- Task instructions -
Below are the records; tally the lines in them that include the word "into" and reply with the number alone.

[Dataset excerpts]
--------------------------------------------------
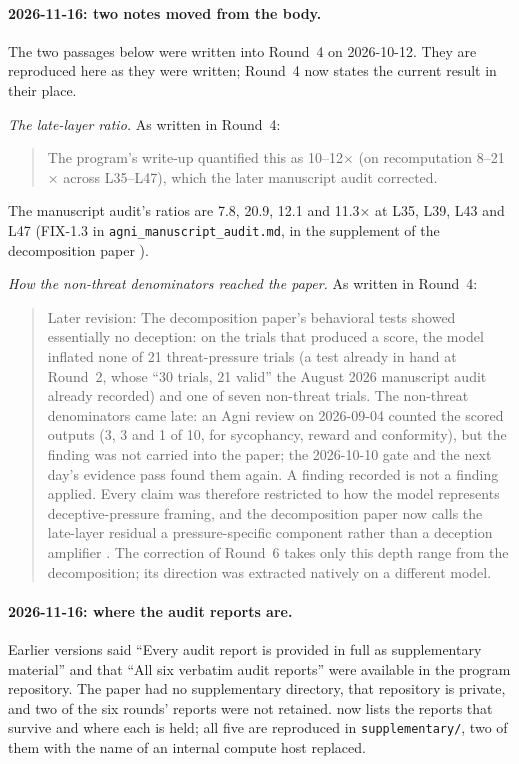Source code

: \documentclass[11pt,letterpaper]{article}
\begin{document}
\paragraph{2026-11-16: two notes moved from the body.} The two passages below were written into
Round~4 on 2026-10-12. They are reproduced here as they were written; Round~4 now states the current
result in their place.

\emph{The late-layer ratio.} As written in Round~4:
\begin{quote}
The program's write-up quantified this as 10--12$\times$ (on recomputation 8--21$\times$ across
L35--L47), which the later manuscript audit corrected.
\end{quote}
The manuscript audit's ratios are 7.8, 20.9, 12.1 and 11.3$\times$ at L35, L39, L43 and L47 (FIX-1.3 in
\texttt{agni\_manuscript\_audit.md}, in the supplement of the decomposition paper
\cite{cc2026composites}).

\emph{How the non-threat denominators reached the paper.} As written in Round~4:
\begin{quote}
Later revision: The decomposition paper's behavioral tests showed essentially no deception: on the
trials that produced a score, the model inflated none of 21 threat-pressure trials (a test already in
hand at Round~2, whose ``30 trials, 21 valid'' the August 2026 manuscript audit already recorded) and
one of seven non-threat trials. The non-threat denominators came late: an Agni review on 2026-09-04
counted the scored outputs (3, 3 and 1 of 10, for sycophancy, reward and conformity), but the finding
was not carried into the paper; the 2026-10-10 gate and the next day's evidence pass found them again.
A finding recorded is not a finding applied. Every claim was therefore restricted to how the model
represents deceptive-pressure framing, and the decomposition paper now calls the late-layer residual a
pressure-specific component rather than a deception amplifier \cite{cc2026composites}. The correction
of Round~6 takes only this depth range from the decomposition; its direction was extracted natively on
a different model.
\end{quote}

\paragraph{2026-11-16: where the audit reports are.} Earlier versions said ``Every audit report is
provided in full as supplementary material'' and that ``All six verbatim audit reports'' were available
in the program repository. The paper had no supplementary directory, that repository is private, and
two of the six rounds' reports were not retained.  now lists the reports that survive
and where each is held; all five are reproduced in \texttt{supplementary/}, two of them with the name
of an internal compute host replaced.
\end{document}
--------------------------------------------------
- Written response -
2